Assigned task :: Below are some entries. Copy each line in them that holds "scarpa".

Material for the task ::
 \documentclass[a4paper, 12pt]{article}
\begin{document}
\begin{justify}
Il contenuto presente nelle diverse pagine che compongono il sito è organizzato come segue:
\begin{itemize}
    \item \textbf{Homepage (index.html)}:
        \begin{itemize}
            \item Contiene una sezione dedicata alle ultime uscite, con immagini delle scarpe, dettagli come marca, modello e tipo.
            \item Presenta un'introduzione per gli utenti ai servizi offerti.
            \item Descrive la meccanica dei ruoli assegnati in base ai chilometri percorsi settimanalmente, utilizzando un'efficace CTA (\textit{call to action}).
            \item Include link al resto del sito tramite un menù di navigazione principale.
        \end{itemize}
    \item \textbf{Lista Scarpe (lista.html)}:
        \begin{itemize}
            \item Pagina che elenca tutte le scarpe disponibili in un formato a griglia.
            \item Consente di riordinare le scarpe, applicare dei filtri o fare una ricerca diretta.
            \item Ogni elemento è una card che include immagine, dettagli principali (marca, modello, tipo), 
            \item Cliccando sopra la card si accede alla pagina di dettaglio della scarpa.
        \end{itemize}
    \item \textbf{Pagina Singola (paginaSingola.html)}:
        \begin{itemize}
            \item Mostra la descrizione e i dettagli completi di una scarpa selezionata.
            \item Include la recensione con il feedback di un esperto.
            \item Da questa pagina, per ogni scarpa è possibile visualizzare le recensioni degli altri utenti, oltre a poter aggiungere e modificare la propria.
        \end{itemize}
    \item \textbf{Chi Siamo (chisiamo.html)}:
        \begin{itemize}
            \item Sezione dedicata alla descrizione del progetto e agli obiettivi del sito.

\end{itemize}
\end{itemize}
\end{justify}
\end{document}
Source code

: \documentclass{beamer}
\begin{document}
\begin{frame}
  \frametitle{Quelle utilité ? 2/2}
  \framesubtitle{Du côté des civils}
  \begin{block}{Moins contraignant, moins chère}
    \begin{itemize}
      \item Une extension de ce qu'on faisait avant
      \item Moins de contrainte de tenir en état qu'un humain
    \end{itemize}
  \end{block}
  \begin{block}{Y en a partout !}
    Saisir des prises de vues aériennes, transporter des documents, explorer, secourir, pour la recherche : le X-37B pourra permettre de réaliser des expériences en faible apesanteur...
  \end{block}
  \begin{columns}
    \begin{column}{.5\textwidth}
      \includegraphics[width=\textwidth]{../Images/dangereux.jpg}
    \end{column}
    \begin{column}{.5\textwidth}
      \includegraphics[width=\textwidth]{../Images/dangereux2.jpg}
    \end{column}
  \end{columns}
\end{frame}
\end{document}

Written response ::
            \item Cliccando sopra la card si accede alla pagina di dettaglio della scarpa.
            \item Mostra la descrizione e i dettagli completi di una scarpa selezionata.
            \item Da questa pagina, per ogni scarpa è possibile visualizzare le recensioni degli altri utenti, oltre a poter aggiungere e modificare la propria.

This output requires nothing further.